Considering Amortization of Good Will as part of operating cost - The excess of liabilities over assets has been treated as goodwill. Since it is one time extra ordinary expenses arise on account of acquisition of global design services division from another company and a difference between the asset and liabilities of the transferor company, in our considered view, said asset being goodwill cannot be included as asset employed in the business of the assessee to be considered as operating in nature. Further, the learned DRP has itself given a finding that goodwill acquired on account of amalgamation or business transfer agreement is not eligible for depreciation. Once the assessee is not eligible for depreciation on goodwill, then the same cannot be considered as operating in nature for the purpose of computing margin. Therefore, we are of the considered view that the TPO is erred in including amortization of goodwill as part of operating cost. Thus, we direct the TPO to exclude amortization of goodwill from operating cost.
Considering management fee and value fee as part of operating cost - The assessee has considered the very same expenditure in Ground No.10 and seeks to exclude the amount as part of operating cost. Since we have already held that consultancy/management fees paid to Cyient Ltd is part of operating cost, in our considered view, Ground No.10 taken by the assessee challenging the exclusion of management fee and value fee is devoid of any merit and thus, we reject the ground No.10 taken by the assessee.
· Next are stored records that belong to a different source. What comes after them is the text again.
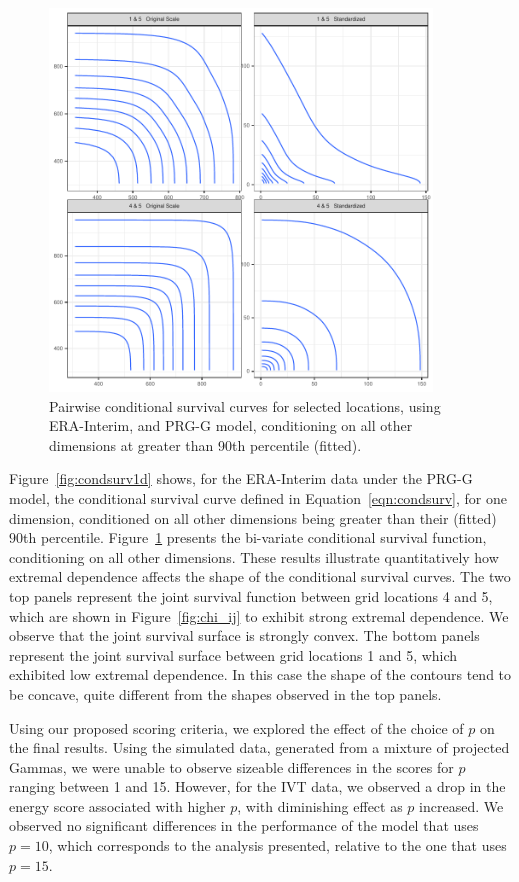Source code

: \begin{figure}[t]
    \centering
    \includegraphics[height=4in, width=4in]{./images/condsurv_2d}
    \caption{Pairwise conditional survival curves for selected locations, using 
        ERA-Interim, and PRG-G model, conditioning on all other dimensions at greater 
        than 90th percentile (fitted).\label{fig:condsurv2d}}
\end{figure}

Figure~\ref{fig:condsurv1d} shows, for the ERA-Interim data under the PRG-G model,  
    the conditional survival curve defined in Equation~\eqref{eqn:condsurv}, for one dimension, 
    conditioned on all other dimensions being greater than their (fitted) $90$th percentile. 
    Figure~\ref{fig:condsurv2d} presents the bi-variate conditional survival function,
    conditioning on all other dimensions.  These results illustrate quantitatively how 
    extremal dependence affects the shape of the conditional survival curves.  The two 
    top panels represent the joint survival function 
    between grid locations 4 and 5, which are shown in Figure~\ref{fig:chi_ij} to exhibit 
    strong  extremal dependence.  We observe that the joint survival surface 
    is strongly convex.  The bottom panels represent the joint survival surface between 
    grid locations 1 and 5, which exhibited low extremal dependence.  In this case the 
    shape of the contours tend to be concave, quite different from the shapes observed 
    in the top panels.

Using our proposed scoring criteria, we explored the effect of the choice of $p$ on the 
    final results. Using the simulated data, generated from a mixture of projected Gammas, 
    we were unable to observe sizeable differences in the scores for $p$ ranging between 
    1 and 15.   However, for the IVT data, we observed a drop in the energy score associated 
    with higher $p$, with diminishing effect as $p$ increased.  We observed no significant 
    differences in the performance of the model that uses $p=10$, which corresponds to the 
    analysis presented, relative to the one that uses $p=15$.
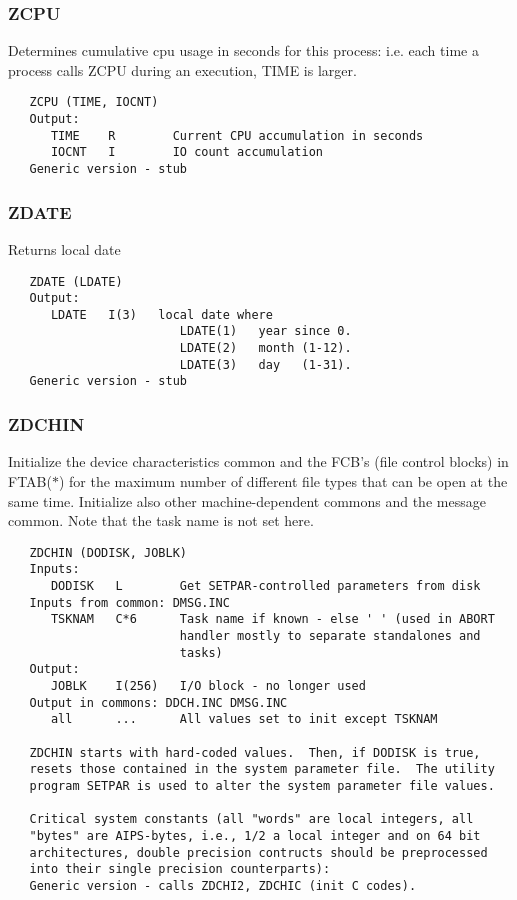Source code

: \subsubsection{ZCPU}
Determines cumulative cpu usage in seconds for this process:
i.e. each time a process calls ZCPU during an execution, TIME is
larger.
\begin{verbatim}
   ZCPU (TIME, IOCNT)
   Output:
      TIME    R        Current CPU accumulation in seconds
      IOCNT   I        IO count accumulation
   Generic version - stub
\end{verbatim}

\subsubsection{ZDATE}
Returns local date
\begin{verbatim}
   ZDATE (LDATE)
   Output:
      LDATE   I(3)   local date where
                        LDATE(1)   year since 0.
                        LDATE(2)   month (1-12).
                        LDATE(3)   day   (1-31).
   Generic version - stub
\end{verbatim}

\subsubsection{ZDCHIN}
Initialize the device characteristics common and the FCB's (file
control blocks) in FTAB($\ast$) for the maximum number of different file
types that can be open at the same time.  Initialize also other
machine-dependent commons and the message common.  Note that the
task name is not set here.
\begin{verbatim}
   ZDCHIN (DODISK, JOBLK)
   Inputs:
      DODISK   L        Get SETPAR-controlled parameters from disk
   Inputs from common: DMSG.INC
      TSKNAM   C*6      Task name if known - else ' ' (used in ABORT
                        handler mostly to separate standalones and
                        tasks)
   Output:
      JOBLK    I(256)   I/O block - no longer used
   Output in commons: DDCH.INC DMSG.INC
      all      ...      All values set to init except TSKNAM

   ZDCHIN starts with hard-coded values.  Then, if DODISK is true,
   resets those contained in the system parameter file.  The utility
   program SETPAR is used to alter the system parameter file values.

   Critical system constants (all "words" are local integers, all
   "bytes" are AIPS-bytes, i.e., 1/2 a local integer and on 64 bit
   architectures, double precision contructs should be preprocessed
   into their single precision counterparts):
   Generic version - calls ZDCHI2, ZDCHIC (init C codes).
\end{verbatim}

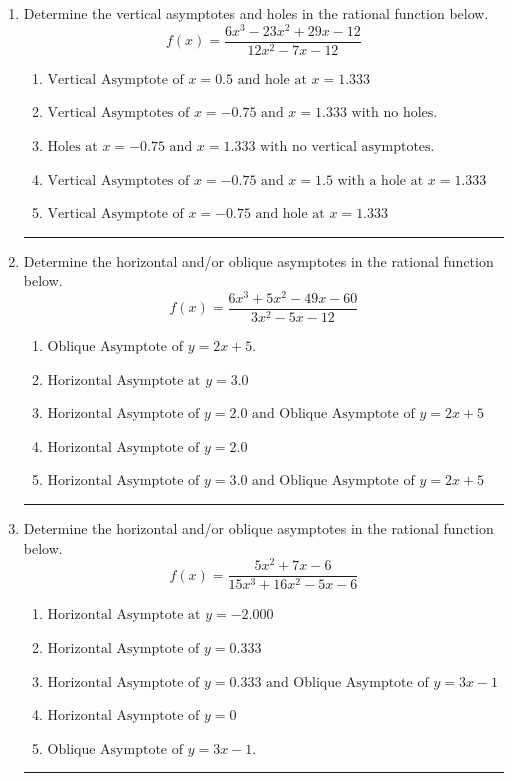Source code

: \documentclass[14pt]{extbook}
\newcommand{\litem}[1]{\item#1\hspace*{-1cm}\rule{\textwidth}{0.4pt}}
\begin{document}
\begin{enumerate}
{\begin{enumerate}[label=\Alph*.]
\end{enumerate} }
\litem{
Determine the vertical asymptotes and holes in the rational function below.\[ f(x) = \frac{6x^{3} -23 x^{2} +29 x -12}{12x^{2} -7 x -12} \]\begin{enumerate}[label=\Alph*.]
\item \( \text{Vertical Asymptote of } x = 0.5 \text{ and hole at } x = 1.333 \)
\item \( \text{Vertical Asymptotes of } x = -0.75 \text{ and } x = 1.333 \text{ with no holes.} \)
\item \( \text{Holes at } x = -0.75 \text{ and } x = 1.333 \text{ with no vertical asymptotes.} \)
\item \( \text{Vertical Asymptotes of } x = -0.75 \text{ and } x = 1.5 \text{ with a hole at } x = 1.333 \)
\item \( \text{Vertical Asymptote of } x = -0.75 \text{ and hole at } x = 1.333 \)

\end{enumerate} }
\litem{
Determine the horizontal and/or oblique asymptotes in the rational function below.\[ f(x) = \frac{6x^{3} +5 x^{2} -49 x -60}{3x^{2} -5 x -12} \]\begin{enumerate}[label=\Alph*.]
\item \( \text{Oblique Asymptote of } y = 2x + 5. \)
\item \( \text{Horizontal Asymptote at } y = 3.0 \)
\item \( \text{Horizontal Asymptote of } y = 2.0 \text{ and Oblique Asymptote of } y = 2x + 5 \)
\item \( \text{Horizontal Asymptote of } y = 2.0  \)
\item \( \text{Horizontal Asymptote of } y = 3.0 \text{ and Oblique Asymptote of } y = 2x + 5 \)

\end{enumerate} }
\litem{
Determine the horizontal and/or oblique asymptotes in the rational function below.\[ f(x) = \frac{5x^{2} +7 x -6}{15x^{3} +16 x^{2} -5 x -6} \]\begin{enumerate}[label=\Alph*.]
\item \( \text{Horizontal Asymptote at } y = -2.000 \)
\item \( \text{Horizontal Asymptote of } y = 0.333  \)
\item \( \text{Horizontal Asymptote of } y = 0.333 \text{ and Oblique Asymptote of } y = 3x -1 \)
\item \( \text{Horizontal Asymptote of } y = 0 \)
\item \( \text{Oblique Asymptote of } y = 3x -1. \)


\end{enumerate}}
\end{enumerate}
\end{document}
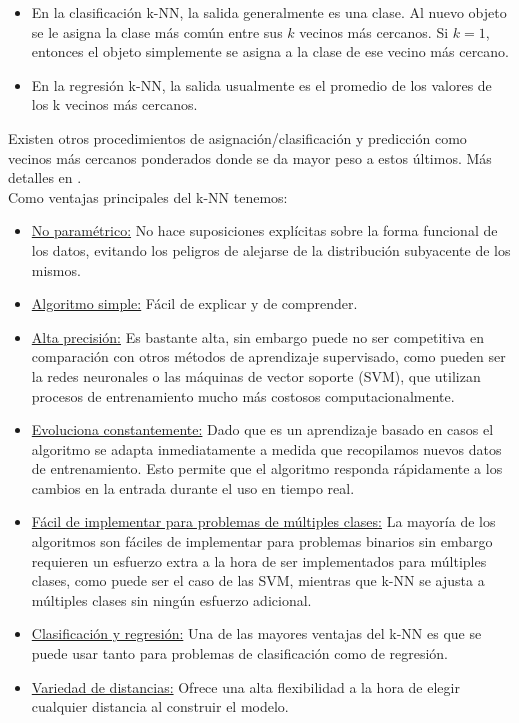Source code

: \documentclass[12pt]{report} %
\theoremstyle{definition}
\begin{document}
\begin{itemize}
	\item En la clasificación k-NN, la salida generalmente es una clase. Al nuevo objeto se le asigna la clase más común entre sus $k$ vecinos más cercanos. Si $k = 1$, entonces el objeto simplemente se asigna a la clase de ese vecino más cercano.
	\item En la regresión k-NN, la salida usualmente es el promedio de los valores de los k vecinos más cercanos.
\end{itemize}

Existen otros procedimientos de asignación/clasificación y predicción como vecinos más cercanos ponderados donde se da mayor peso a estos últimos. Más detalles en \cite{weightedknn}.\\

\noindent Como ventajas principales del k-NN tenemos:
\begin{itemize}
	\item \underline{No paramétrico:} No hace suposiciones explícitas sobre la forma funcional de los datos, evitando los peligros de alejarse de la distribución subyacente de los mismos.
	\item \underline{Algoritmo simple:} Fácil de explicar y de comprender.
	\item \underline{Alta precisión:} Es bastante alta, sin embargo puede no ser competitiva en comparación con otros métodos de aprendizaje supervisado, como pueden ser la redes neuronales o las máquinas de vector soporte (SVM), que utilizan procesos de entrenamiento mucho más costosos computacionalmente.
	\item \underline{Evoluciona constantemente:} Dado que es un aprendizaje basado en casos el algoritmo se adapta inmediatamente a medida que recopilamos nuevos datos de entrenamiento. Esto permite que el algoritmo responda rápidamente a los cambios en la entrada durante el uso en tiempo real.
	\item  \underline{Fácil de implementar para problemas de múltiples clases:} La mayoría de los algoritmos son fáciles de implementar para problemas binarios sin embargo requieren un esfuerzo extra a la hora de ser implementados para múltiples clases, como puede ser el caso de las SVM, mientras que k-NN se ajusta a múltiples clases sin ningún esfuerzo adicional.
	\item \underline{Clasificación y regresión:} Una de las mayores ventajas del k-NN es que se puede usar tanto para problemas de clasificación como de regresión.
	\item \underline{Variedad de distancias:} Ofrece una alta flexibilidad a la hora de elegir cualquier distancia al construir el modelo.
\end{itemize}
\end{document}
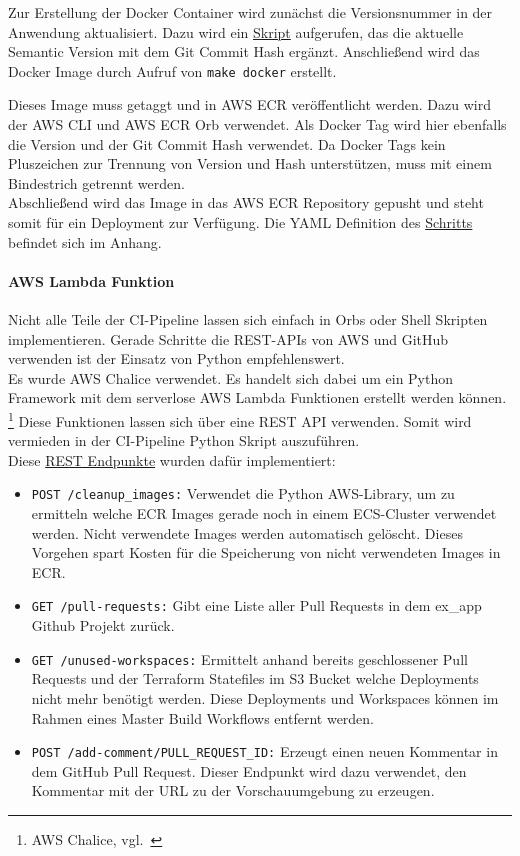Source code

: Zur Erstellung der Docker Container wird zunächst die Versionsnummer in der Anwendung aktualisiert.
Dazu wird ein \hyperref[lst:projekt_version_sh]{Skript} aufgerufen, das die aktuelle Semantic Version mit dem Git Commit Hash ergänzt.
Anschließend wird das Docker Image durch Aufruf von \texttt{make docker} erstellt.

Dieses Image muss getaggt und in AWS ECR veröffentlicht werden.
Dazu wird der AWS CLI und AWS ECR Orb verwendet.
Als Docker Tag wird hier ebenfalls die Version und der Git Commit Hash verwendet.
Da Docker Tags kein Pluszeichen zur Trennung von Version und Hash unterstützen, muss mit einem Bindestrich getrennt werden. \\

Abschließend wird das Image in das AWS ECR Repository gepusht und steht somit für ein Deployment zur Verfügung.
Die YAML Definition des \hyperref[lst:circle_job_docker]{Schritts} befindet sich im Anhang.

\paragraph{AWS Lambda Funktion}

Nicht alle Teile der CI-Pipeline lassen sich einfach in Orbs oder Shell Skripten implementieren.
Gerade Schritte die REST-APIs von AWS und GitHub verwenden ist der Einsatz von Python empfehlenswert. \\

Es wurde AWS Chalice verwendet.
Es handelt sich dabei um ein Python Framework mit dem serverlose AWS Lambda Funktionen erstellt werden können. \footnote{{AWS Chalice, vgl.~\cite{AWS_CHALICE}}}
Diese Funktionen lassen sich über eine REST API verwenden.
Somit wird vermieden in der CI-Pipeline Python Skript auszuführen. \\

Diese \hyperref[lst:lambda_app_py]{REST Endpunkte} wurden dafür implementiert:

\begin{itemize}
  \item \texttt{POST /cleanup\_images:}
  Verwendet die Python AWS-Library, um zu ermitteln welche ECR Images gerade noch in einem ECS-Cluster verwendet werden.
  Nicht verwendete Images werden automatisch gelöscht.
  Dieses Vorgehen spart Kosten für die Speicherung von nicht verwendeten Images in ECR.

  \item \texttt{GET /pull-requests:}
  Gibt eine Liste aller Pull Requests in dem ex\_app Github Projekt zurück.

  \item \texttt{GET /unused-workspaces:}
  Ermittelt anhand bereits geschlossener Pull Requests und der Terraform Statefiles im S3 Bucket welche Deployments nicht mehr benötigt werden.
  Diese Deployments und Workspaces können im Rahmen eines Master Build Workflows entfernt werden.

  \item \texttt{POST /add-comment/{PULL\_REQUEST\_ID}:}
  Erzeugt einen neuen Kommentar in dem GitHub Pull Request.
  Dieser Endpunkt wird dazu verwendet, den Kommentar mit der URL zu der Vorschauumgebung zu erzeugen.
\end{itemize}

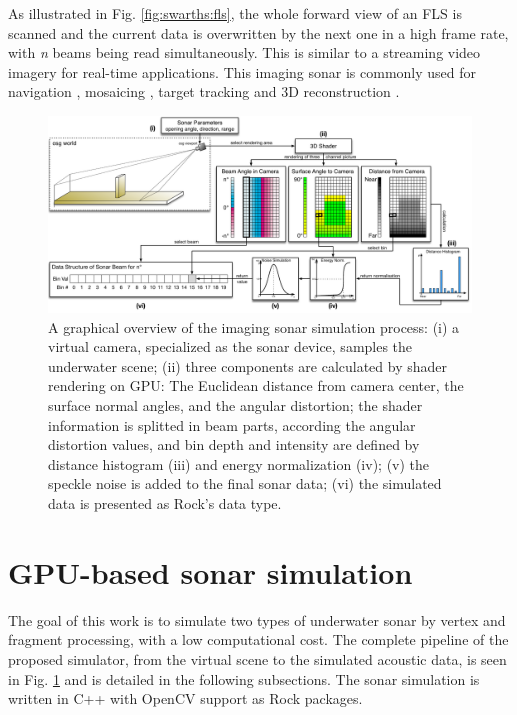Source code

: \documentclass[final,5p,times]{elsarticle}
\begin{document}
As illustrated in Fig. \ref{fig:swarths:fls}, the whole forward view of an
FLS is scanned and the current data is overwritten by the next one in a high
frame rate, with \textit{n} beams being read simultaneously. This is similar
to a streaming video imagery for real-time applications. This imaging sonar
is commonly used for navigation \cite{fallon2013},
mosaicing \cite{hurtos2014}, target tracking \cite{liu2016}
and 3D reconstruction \cite{huang2015}.


\begin{figure}[t]
    \includegraphics[width=0.85\paperwidth]{figs/sonar_sim}
    \centering
    \captionsetup{justification=centering}
    \caption{A graphical overview of the imaging sonar simulation process:
    (i) a virtual camera, specialized as the sonar device, samples the
    underwater scene; (ii) three components are calculated by shader
    rendering on GPU: The Euclidean distance from camera center, the surface
    normal angles, and the angular distortion; the shader information is
    splitted in beam parts, according the angular distortion values, and
    bin depth and intensity are defined by distance histogram (iii) and energy
    normalization (iv); (v) the speckle noise is added to the final sonar data;
    (vi) the simulated data is presented as Rock's data type.}
    \label{fig:sonar_sim}
\end{figure}



\section{GPU-based sonar simulation}
\label{dev}

The goal of this work is to simulate two types of underwater sonar by vertex
and fragment processing, with a low computational cost. The complete pipeline
of the proposed simulator, from the virtual scene to the simulated acoustic data,
is seen in Fig. \ref{fig:sonar_sim} and is detailed in the following subsections.
The sonar simulation is written in C++ with OpenCV \cite{bradski2000} support as
Rock packages.
\end{document}
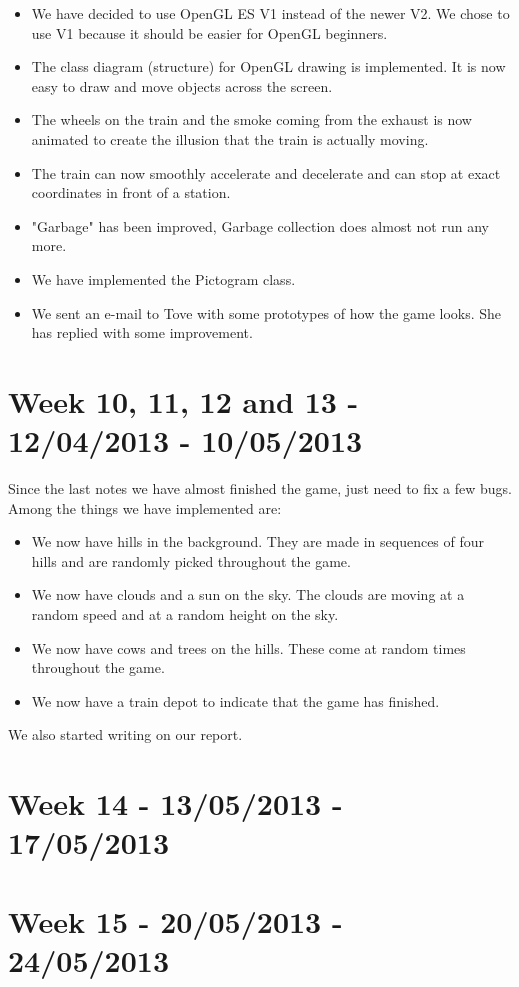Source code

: \begin{itemize}
\item We have decided to use OpenGL ES V1 instead of the newer V2. We chose to use V1 because it should be easier for OpenGL beginners. 
\item The class diagram (structure) for OpenGL drawing is implemented. It is now easy to draw and move objects across the screen. 
\item The wheels on the train and the smoke coming from the exhaust is now animated to create the illusion that the train is actually moving. 
\item The train can now smoothly accelerate and decelerate and can stop at exact coordinates in front of a station. 
\item "Garbage" has been improved, Garbage collection does almost not run any more. 
\item We have implemented the Pictogram class.
\item We sent an e-mail to Tove with some prototypes of how the game looks. She has replied with some improvement.
\end{itemize} 

\section*{Week 10, 11, 12 and 13 - 12/04/2013 - 10/05/2013}
Since the last notes we have almost finished the game, just need to fix a few bugs. Among the things we have implemented are:

\begin{itemize}
\item We now have hills in the background. They are made in sequences of four hills and are randomly picked throughout the game. 
\item We now have clouds and a sun on the sky. The clouds are moving at a random speed and at a random height on the sky. 
\item We now have cows and trees on the hills. These come at random times throughout the game.
\item We now have a train depot to indicate that the game has finished. 
\end{itemize}
We also started writing on our report. 

\section*{Week 14 - 13/05/2013 - 17/05/2013}
\section*{Week 15 - 20/05/2013 - 24/05/2013}
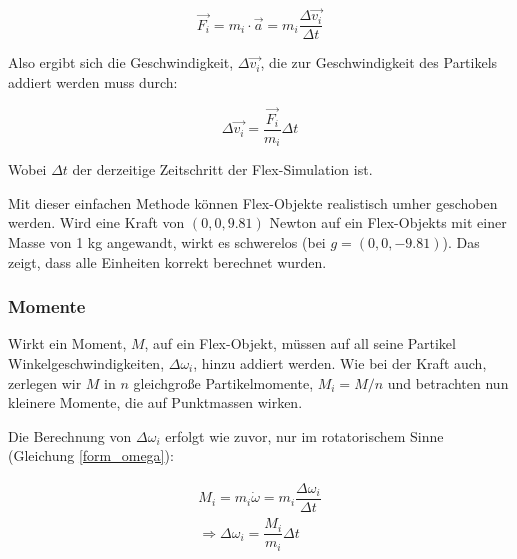 \begin{equation}
\vec{F_i} = m_i \cdot \vec{a} = m_i \dfrac{\Delta \vec{v_i}}{\Delta t}
\label{form_F}
\end{equation}

Also ergibt sich die Geschwindigkeit, $\Delta \vec{v_i}$, die zur Geschwindigkeit des Partikels addiert werden muss durch:

\begin{equation}
\Delta \vec{v_i} = \dfrac{\vec{F_i}}{m_i}\Delta t
\label{form_dv}
\end{equation}

Wobei $\Delta t$ der derzeitige Zeitschritt der Flex-Simulation ist. 


Mit dieser einfachen Methode können Flex-Objekte realistisch umher geschoben werden. Wird eine Kraft von $(0 , 0 , 9.81 )$ Newton auf ein Flex-Objekts mit einer Masse von 1 kg angewandt, wirkt es schwerelos (bei $g=(0 , 0 , -9.81 )$). Das zeigt, dass alle Einheiten korrekt berechnet wurden.


\subsubsection{Momente}

Wirkt ein Moment, $M$, auf ein Flex-Objekt, müssen auf all seine Partikel Winkelgeschwindigkeiten, $\Delta \omega_i$, hinzu addiert werden. Wie bei der Kraft auch, zerlegen wir $M$ in $n$ gleichgroße Partikelmomente, $M_i=M/n$ und betrachten nun kleinere Momente, die auf Punktmassen wirken.

Die Berechnung von $\Delta \omega_i$ erfolgt wie zuvor, nur im rotatorischem Sinne (Gleichung \ref{form_omega}):

\begin{equation}
\begin{split}
M_i = m_i   \dot{\omega} = m_i \dfrac{\Delta \omega_i}{\Delta t} \\
\Rightarrow  \Delta \omega_i = \dfrac{M_i}{m_i} \Delta t
\end{split}
\label{form_omega}
\end{equation}

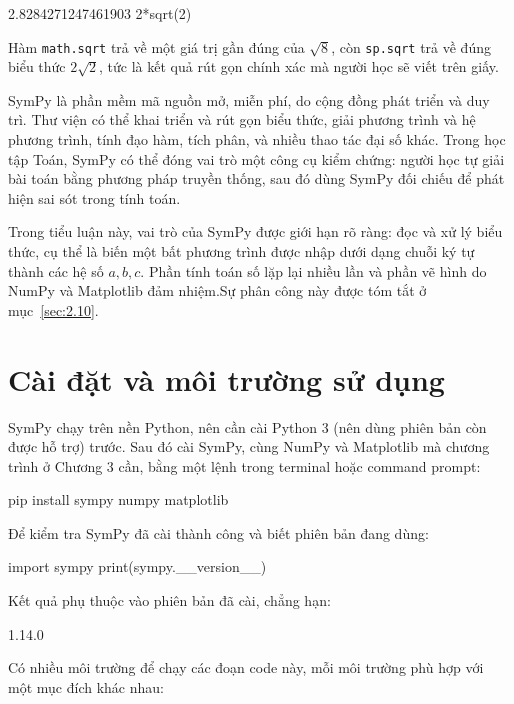 \documentclass[12pt,a4paper]{report}
\begin{document}
\begin{ketquabox}
2.8284271247461903
2*sqrt(2)
\end{ketquabox}

Hàm \texttt{math.sqrt} trả về một giá trị gần đúng của $\sqrt{8}$, còn \texttt{sp.sqrt} trả về đúng biểu thức $2\sqrt{2}$, tức là kết quả rút gọn chính xác mà người học sẽ viết trên giấy.

SymPy là phần mềm mã nguồn mở, miễn phí, do cộng đồng phát triển và duy trì. Thư viện có thể khai triển và rút gọn biểu thức, giải phương trình và hệ phương trình, tính đạo hàm, tích phân, và nhiều thao tác đại số khác. Trong học tập Toán, SymPy có thể đóng vai trò một công cụ kiểm chứng: người học tự giải bài toán bằng phương pháp truyền thống, sau đó dùng SymPy đối chiếu để phát hiện sai sót trong tính toán.

Trong tiểu luận này, vai trò của SymPy được giới hạn rõ ràng: đọc và xử lý biểu thức, cụ thể là biến một bất phương trình được nhập dưới dạng chuỗi ký tự thành các hệ số $a,b,c$. Phần tính toán số lặp lại nhiều lần và phần vẽ hình do NumPy và Matplotlib đảm nhiệm.Sự phân công này được tóm tắt ở mục~\ref{sec:2.10}.

\section{Cài đặt và môi trường sử dụng}
\label{sec:2.2}

SymPy chạy trên nền Python, nên cần cài Python 3 (nên dùng phiên bản còn được hỗ trợ) trước. Sau đó cài SymPy, cùng NumPy và Matplotlib mà chương trình ở Chương 3 cần, bằng một lệnh trong terminal hoặc command prompt:

\begin{madoanbox}
pip install sympy numpy matplotlib
\end{madoanbox}

Để kiểm tra SymPy đã cài thành công và biết phiên bản đang dùng:

\begin{madoanbox}
import sympy
print(sympy.__version__)
\end{madoanbox}

Kết quả phụ thuộc vào phiên bản đã cài, chẳng hạn:

\begin{ketquabox}
1.14.0
\end{ketquabox}

Có nhiều môi trường để chạy các đoạn code này, mỗi môi trường phù hợp với một mục đích khác nhau:
\end{document}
Rejecting capacity utilization adjustment sought by the assessee - There is no basis for adopting the total available hours and further, the assessee has not submitted any details for the number of hours utilized for the under utilization and therefore, on this ground itself, capacity utilization computed by the assessee should be rejected. However, the case of the assessee is that it has utilized 86.87% whereas the comparables which utilized 100% of their capacity.
In our considered view, once again the assessee is making a claim without there being any evidence. We do not know whether the comparables are operating with full capacity to say that they are operating with 100% capacity. In absence of any evidence, it cannot be said that the comparables are operating at 100% capacity. Since the appellant has failed to file any evidences to support its claim, in our considered view, there is no reason to deviate from the reasons given by the DRP to reject allow adjustment towards capacity utilization. Thus, we reject ground No.11 taken by the assessee.
Inclusion of Code Ploy Engg. Ltd and E2G Engineering & Design Services (P) Ltd in the list of comparables - There is no dispute with regard to the fact that the assessee has not taken any ground before the TPO raising inclusion of above 2 companies in the list of final set of comparables. Further, the assessee has also not taken any ground before the DRP on this issue. Therefore, the argument that the TPO/DRP not allowing the assessee to take an additional ground for inclusion of the above two companies is devoid of any merit and cannot be accepted. Further, the assessee has not placed relevant material before the TPO to examine the FAR analysis of the 2 companies to consider for inclusion or exclusion for the purpose of computing the ALP.
Appeal filed by the assessee is partly allowed.